Past the kitchens, buzzing with action, chefs sweating and swearing, sausages sizzling in a big pan, somebody basting a chicken, somebody else chop-chopping carrots at speed. Nobody noticed me. Along to the next corridor, the one with the bedrooms. Corridor empty, nobody in sight, I'm alone.
We can do this. We can clear the train, find a boat, vanish.
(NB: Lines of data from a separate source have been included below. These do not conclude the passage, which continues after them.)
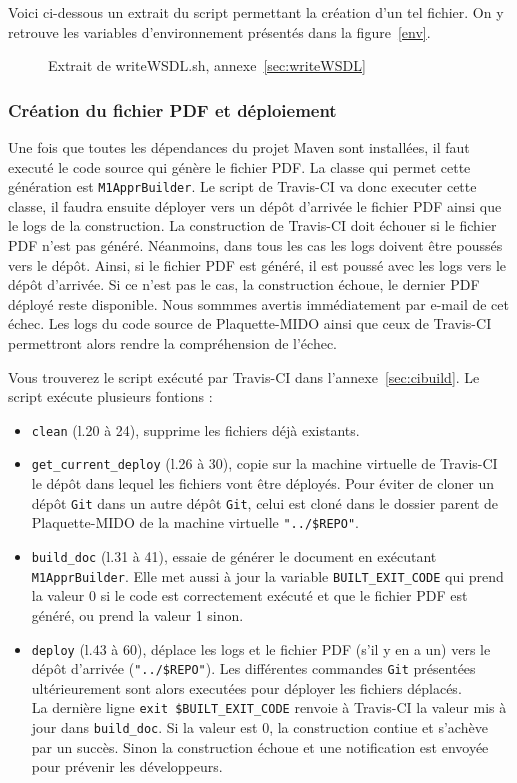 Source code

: Voici ci-dessous un extrait du script permettant la création d'un tel fichier. On y retrouve les variables d'environnement présentés dans la figure~\ref{env}.

\begin{figure}[!ht]
    
    \caption*{Extrait de writeWSDL.sh, annexe~\ref{sec:writeWSDL} }
\end{figure}

\subsubsection*{Création du fichier PDF et déploiement}
Une fois que toutes les dépendances du projet Maven sont installées, il faut executé le code source qui génère le fichier PDF. La classe qui permet cette génération est \texttt{M1ApprBuilder}. Le script de Travis-CI va donc executer cette classe, il faudra ensuite déployer vers un dépôt d'arrivée le fichier PDF ainsi que le logs de la construction. La construction de Travis-CI doit échouer si le fichier PDF n'est pas généré. Néanmoins, dans tous les cas les logs doivent être poussés vers le dépôt. Ainsi, si le fichier PDF est généré, il est poussé avec les logs vers le dépôt d'arrivée. Si ce n'est pas le cas, la construction échoue, le dernier PDF déployé reste disponible. Nous sommmes avertis immédiatement par e-mail de cet échec. Les logs du code source de Plaquette-MIDO ainsi que ceux de Travis-CI permettront alors rendre la compréhension de l'échec.

Vous trouverez le script exécuté par Travis-CI dans l'annexe~\ref{sec:cibuild}. Le script exécute plusieurs fontions :

\begin{itemize}
    \item \texttt{clean} (l.20 à 24), supprime les fichiers déjà existants.
    \item \texttt{get\_current\_deploy} (l.26 à 30), copie sur la machine virtuelle de Travis-CI le dépôt dans lequel les fichiers vont être déployés. Pour éviter de cloner un dépôt \texttt{Git} dans un autre dépôt \texttt{Git}, celui est cloné dans le dossier parent de Plaquette-MIDO de la machine virtuelle \texttt{"../\${REPO}"}.
    \item \texttt{build\_doc} (l.31 à 41), essaie de générer le document en exécutant \texttt{M1ApprBuilder}. Elle met aussi à jour la variable \texttt{BUILT\_EXIT\_CODE} qui prend la valeur 0 si le code est correctement exécuté et que le fichier PDF est généré, ou prend la valeur 1 sinon.
    \item \texttt{deploy} (l.43 à 60), déplace les logs et le fichier PDF (s'il y en a un) vers le dépôt d'arrivée (\texttt{"../\${REPO}"}). Les différentes commandes \texttt{Git} présentées ultérieurement sont alors executées pour déployer les fichiers déplacés.\\ La dernière ligne \texttt{exit \${BUILT\_EXIT\_CODE}} renvoie à Travis-CI la valeur mis à jour dans \texttt{build\_doc}. Si la valeur est 0, la construction contiue et s'achève par un succès. Sinon la construction échoue et une notification est envoyée pour prévenir les développeurs.
\end{itemize}


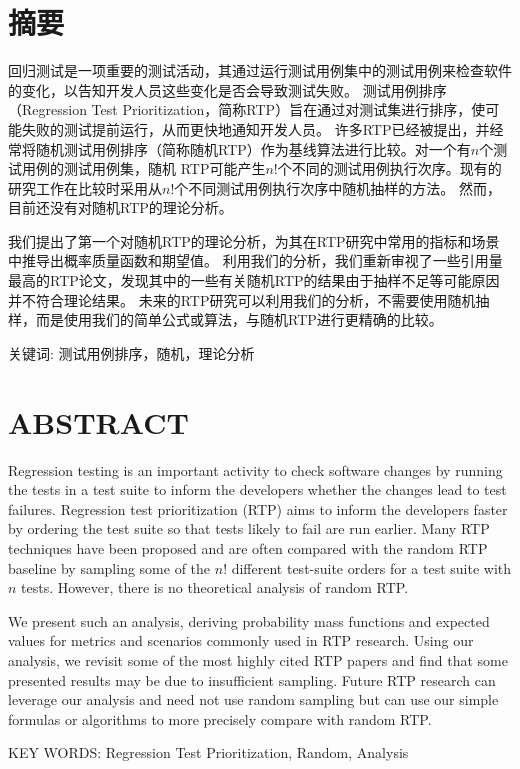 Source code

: \chapter*{\bfseries 摘要}

回归测试是一项重要的测试活动，其通过运行测试用例集中的测试用例来检查软件的变化，以告知开发人员这些变化是否会导致测试失败。
测试用例排序（Regression Test Prioritization，简称RTP）旨在通过对测试集进行排序，使可能失败的测试提前运行，从而更快地通知开发人员。
许多RTP已经被提出，并经常将随机测试用例排序（简称随机RTP）作为基线算法进行比较。对一个有$n$个测试用例的测试用例集，随机 RTP可能产生$n!$个不同的测试用例执行次序。现有的研究工作在比较时采用从$n!$个不同测试用例执行次序中随机抽样的方法。
然而，目前还没有对随机RTP的理论分析。

我们提出了第一个对随机RTP的理论分析，为其在RTP研究中常用的指标和场景中推导出概率质量函数和期望值。
利用我们的分析，我们重新审视了一些引用量最高的RTP论文，发现其中的一些有关随机RTP的结果由于抽样不足等可能原因并不符合理论结果。
未来的RTP研究可以利用我们的分析，不需要使用随机抽样，而是使用我们的简单公式或算法，与随机RTP进行更精确的比较。

\bigskip
\bigskip

关键词: 测试用例排序，随机，理论分析

\chapter*{\bfseries ABSTRACT}


Regression testing is an important activity to check software changes by running the tests in a test suite to inform the developers whether the changes lead to test failures.
Regression test prioritization (RTP) aims to inform the developers faster by ordering the test suite so that tests likely to fail are run earlier.
Many RTP techniques have been proposed and are often compared with the random RTP baseline by sampling some of the $n!$ different test-suite orders for a test suite with $n$ tests.
However, there is no theoretical analysis of random RTP. 

We present such an analysis, deriving probability mass functions and expected values for metrics and scenarios commonly used in RTP research.
Using our analysis, we revisit some of the most highly cited RTP papers and find that some presented results may be due to insufficient sampling.
Future RTP research can leverage our analysis and need not use random sampling but can use our simple formulas or algorithms to more precisely compare with random RTP.

\bigskip
\bigskip

KEY WORDS: Regression Test Prioritization, Random, Analysis
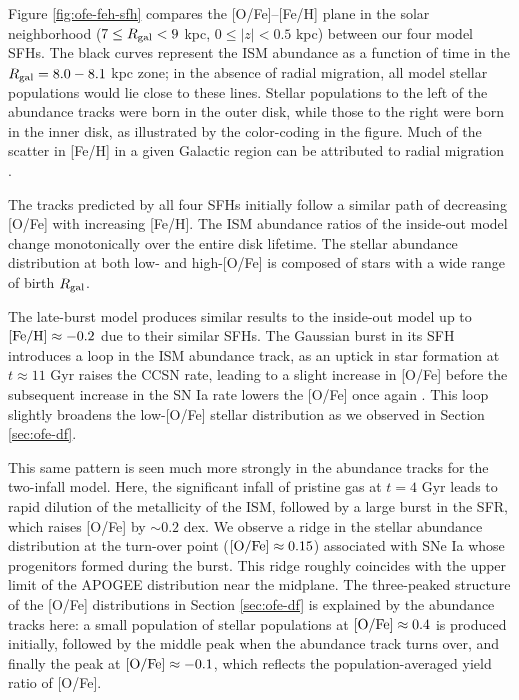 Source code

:\documentclass[twocolumn,twocolappendix,linenumbers]{aastex631}
\begin{document}
Figure \ref{fig:ofe-feh-sfh} compares the [O/Fe]--[Fe/H] plane in the solar neighborhood ($7\leq R_{\rm gal}<9$ kpc, $0\leq|z|<0.5$ kpc) between our four model SFHs. The black curves represent the ISM abundance as a function of time in the $R_{\rm gal}=8.0-8.1$ kpc zone; in the absence of radial migration, all model stellar populations would lie close to these lines. Stellar populations to the left of the abundance tracks were born in the outer disk, while those to the right were born in the inner disk, as illustrated by the color-coding in the figure. Much of the scatter in [Fe/H] in a given Galactic region can be attributed to radial migration \citep{Edvardsson1993-ChemicalEvolution}.

The tracks predicted by all four SFHs initially follow a similar path of decreasing [O/Fe] with increasing [Fe/H]. The ISM abundance ratios of the inside-out model change monotonically over the entire disk lifetime. The stellar abundance distribution at both low- and high-[O/Fe] is composed of stars with a wide range of birth $R_{\rm gal}$. 

The late-burst model produces similar results to the inside-out model up to ${\rm [Fe/H]}\approx-0.2$ due to their similar SFHs. The Gaussian burst in its SFH introduces a loop in the ISM abundance track, as an uptick in star formation at $t\approx11$ Gyr raises the CCSN rate, leading to a slight increase in [O/Fe] before the subsequent increase in the SN Ia rate lowers the [O/Fe] once again \citep[see e.g. Figure 1 of][]{JohnsonWeinberg2020-Starbursts}. This loop slightly broadens the low-[O/Fe] stellar distribution as we observed in Section \ref{sec:ofe-df}.

This same pattern is seen much more strongly in the abundance tracks for the two-infall model. Here, the significant infall of pristine gas at $t=4$ Gyr leads to rapid dilution of the metallicity of the ISM, followed by a large burst in the SFR, which raises [O/Fe] by $\sim 0.2$ dex. We observe a ridge in the stellar abundance distribution at the turn-over point (${\rm [O/Fe]}\approx0.15$) associated with SNe Ia whose progenitors formed during the burst. This ridge roughly coincides with the upper limit of the APOGEE distribution near the midplane. The three-peaked structure of the [O/Fe] distributions in Section \ref{sec:ofe-df} is explained by the abundance tracks here: a small population of stellar populations at ${\rm [O/Fe]}\approx0.4$ is produced initially, followed by the middle peak when the abundance track turns over, and finally the peak at ${\rm [O/Fe]}\approx-0.1$, which reflects the population-averaged yield ratio of [O/Fe].
\end{document}
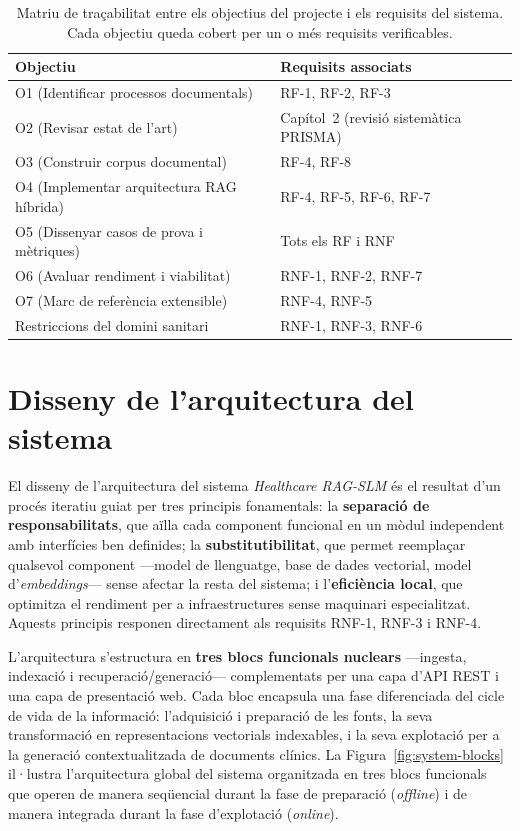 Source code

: \documentclass[CAT]{TFUOC}%
\begin{document}
\begin{table}[H]
\centering
\small
\begin{tabular}{lp{8.5cm}}
\hline
\textbf{Objectiu} & \textbf{Requisits associats} \\
\hline
O1 (Identificar processos documentals) & RF-1, RF-2, RF-3 \\
O2 (Revisar estat de l'art) & Capítol~2 (revisió sistemàtica PRISMA) \\
O3 (Construir corpus documental) & RF-4, RF-8 \\
O4 (Implementar arquitectura RAG híbrida) & RF-4, RF-5, RF-6, RF-7 \\
O5 (Dissenyar casos de prova i mètriques) & Tots els RF i RNF \\
O6 (Avaluar rendiment i viabilitat) & RNF-1, RNF-2, RNF-7 \\
O7 (Marc de referència extensible) & RNF-4, RNF-5 \\
Restriccions del domini sanitari & RNF-1, RNF-3, RNF-6 \\
\hline
\end{tabular}
\caption{Matriu de traçabilitat entre els objectius del projecte i els requisits del sistema. Cada objectiu queda cobert per un o més requisits verificables.}
\label{tab:traceability}
\end{table}

\section{Disseny de l'arquitectura del sistema}

El disseny de l'arquitectura del sistema \textit{Healthcare RAG-SLM} és el resultat d'un procés iteratiu guiat per tres principis fonamentals: la \textbf{separació de responsabilitats}, que aïlla cada component funcional en un mòdul independent amb interfícies ben definides; la \textbf{substitutibilitat}, que permet reemplaçar qualsevol component ---model de llenguatge, base de dades vectorial, model d'\textit{embeddings}--- sense afectar la resta del sistema; i l'\textbf{eficiència local}, que optimitza el rendiment per a infraestructures sense maquinari especialitzat. Aquests principis responen directament als requisits RNF-1, RNF-3 i RNF-4.

L'arquitectura s'estructura en \textbf{tres blocs funcionals nuclears} ---ingesta, indexació i recuperació/generació--- complementats per una capa d'API REST i una capa de presentació web. Cada bloc encapsula una fase diferenciada del cicle de vida de la informació: l'adquisició i preparació de les fonts, la seva transformació en representacions vectorials indexables, i la seva explotació per a la generació contextualitzada de documents clínics. La Figura~\ref{fig:system-blocks} il·lustra l'arquitectura global del sistema organitzada en tres blocs funcionals que operen de manera seqüencial durant la fase de preparació (\textit{offline}) i de manera integrada durant la fase d'explotació (\textit{online}).
\end{document}
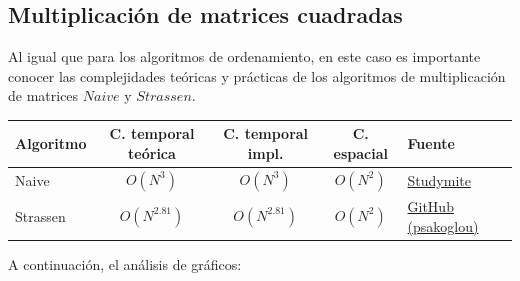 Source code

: \subsection{Multiplicación de matrices cuadradas}
Al igual que para los algoritmos de ordenamiento, en este caso es importante conocer las complejidades teóricas y prácticas de los algoritmos de multiplicación de matrices $Naive$ y $Strassen$.


\begin{table}[H]
\centering
\label{tab:complejidades_mat}
\begin{tabular}{|l|c|c|c|l|}
\hline
\textbf{Algoritmo} & \textbf{C. temporal teórica} & \textbf{C. temporal impl.} & \textbf{C. espacial} & \textbf{Fuente} \\ \hline
Naive & $O(N^3)$ & $O(N^3)$ & $O(N^2)$ & 
\href{https://www.studymite.com/cpp/examples/multiply-two-matrices-in-cpp}{Studymite} \\ \hline
Strassen & $O(N^{2.81})$ & $O(N^{2.81})$ & $O(N^2)$ &
\href{https://github.com/psakoglou/Strassen-Algorithm-Simulation-and-Asymptotic-Efficiency-CPP}{GitHub (psakoglou)} \\ \hline
\end{tabular}
\end{table}


A continuación, el análisis de gráficos:



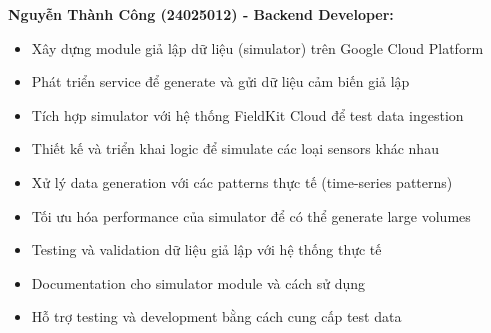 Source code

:\textbf{Nguyễn Thành Công (24025012) - Backend Developer:}
\begin{itemize}
    \item Xây dựng module giả lập dữ liệu (simulator) trên Google Cloud Platform
    \item Phát triển service để generate và gửi dữ liệu cảm biến giả lập
    \item Tích hợp simulator với hệ thống FieldKit Cloud để test data ingestion
    \item Thiết kế và triển khai logic để simulate các loại sensors khác nhau
    \item Xử lý data generation với các patterns thực tế (time-series patterns)
    \item Tối ưu hóa performance của simulator để có thể generate large volumes
    \item Testing và validation dữ liệu giả lập với hệ thống thực tế
    \item Documentation cho simulator module và cách sử dụng
    \item Hỗ trợ testing và development bằng cách cung cấp test data
\end{itemize}

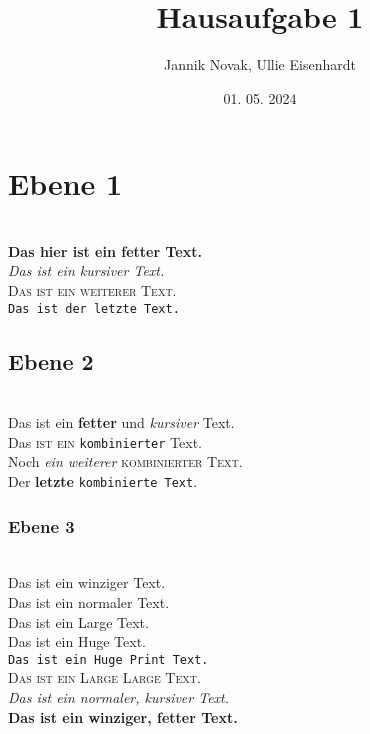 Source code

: \documentclass{article}
\title{Hausaufgabe 1}
\author{Jannik Novak, Ullie Eisenhardt}
\date{01. 05. 2024}
\begin{document}
\maketitle

\clearpage

\tableofcontents

\clearpage

\section{Ebene 1}

\blindtext
\\

\textbf{Das hier ist ein fetter Text.} 
\\

\textit{Das ist ein kursiver Text.}
\\

\textsc{Das ist ein weiterer Text.}
\\

\texttt{Das ist der letzte Text.}
\\

\subsection{Ebene 2}

\blindtext
\\

Das ist ein \textbf{fetter} und \textit{kursiver} Text.
\\

Das \textsc{ist ein} \texttt{kombinierter} Text.
\\

Noch \textit{ein weiterer} \textsc{kombinierter Text}.
\\

Der \textbf{letzte} \texttt{kombinierte Text}.

\clearpage

\subsubsection{Ebene 3}

\blindtext
\\

\scriptsize{Das ist ein winziger Text.}
\\

\normalsize{Das ist ein normaler Text.}
\\

\Large{Das ist ein Large Text.}
\\

\Huge{Das ist ein Huge Text.}
\\

\Huge{\texttt{Das ist ein Huge Print Text.}}
\\

\Large{\textsc{Das ist ein Large Large Text.}}
\\

\normalsize{\textit{Das ist ein normaler, kursiver Text.}}
\\

\scriptsize{\textbf{Das ist ein winziger, fetter Text.}}
\end{document}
My whole skin is clammy. I tap at Daniela's door. It's unlocked. I turn the handle and step in. Daniela is sitting, pale and upright, on the couch. Oberlin is standing over her with a gun. There is a second man in the compartment, in civilian clothes. He's round-faced and bald, and is wearing thick-lensed spectacles. He has a beer belly and a waxy complexion; probably too old and too unhealthy for the army. He, too, has a gun. It's a standard-issue Walther, out of my reach, and he's pointing it at me almost apologetically. Too many guns. Nothing I can do. He nods toward the couch. I sit down beside Daniela. I feel gutted. Only when I'm seated do Oberlin and the fat civilian sit down, across from us.
Hess slides in and surveys the cameo at leisure. A broad smile spreads over his face. He shuts the door, turns the lock, and sits down with a happy sigh next to Oberlin. He is practically glowing with triumph.
The civilian adopts a clipped, formal tone. The big man, the important official. "Herr Maximilian von Krafft, I am arresting you under Section Two of the Law for the Protection of German Blood and German Honor of 1935."
I no longer care. "Verpiss Dich." His face grows purple with outrage.
Oberlin, in his smooth tone, the one he likes to use for intimidation: "We know about your background, Miss Bauer. You are the offspring of a relationship between your father and a Jewess."
Daniela laughs lightly. "My dear Oberlin, I look forward to your grovelling when this is sorted out. But it won't save you. My father will have you disemboweled."
"We have to be careful," Oberlin admits. "But you see, your father married the Jewess before September 15, 1935. That means Section One, forbidding marriages between Jews and German nationals, doesn't apply to him. Your father is in the clear. Your mother, of course, is a different matter. She has defiled the race by marrying an Aryan, as have you by coupling with Krafft here. However, I agree that if Papa finds his wife and daughter are in deep shit, he could well go on some sort of rampage, which could be embarrassing if not downright dangerous for us. Our best defense is keeping your father unaware until the deed is done."
"Max and I aren't married."
"No married couple ever performed like the pair of you." Microphones, the bastard. "However it doesn't save him. Section Two forbids not only marriage between Jews and Germans, but also relations outside marriage. Krafft would have to face a People's Court on that account alone."
Did they hear the pillow talk, the treason? If they did, I'll hang. They used piano wire and a butcher's hook for the July conspirators.
Hess takes a big puff. He is transported, loving the show. "You know, Max, I've dreamed of this for a very long time, and I'm loving every minute of it."
The fool is overconfident. But there are still too many guns. "You're still a failure, Kurt. What the Americans would call a Mickey Mouse. You're full of ice worlds and Atlantis and Aryans and scheisse."
Hess flushes, but then the beatific smile comes back. "Maybe so, Max, maybe so. But I've got you by the balls and I'm squeezing."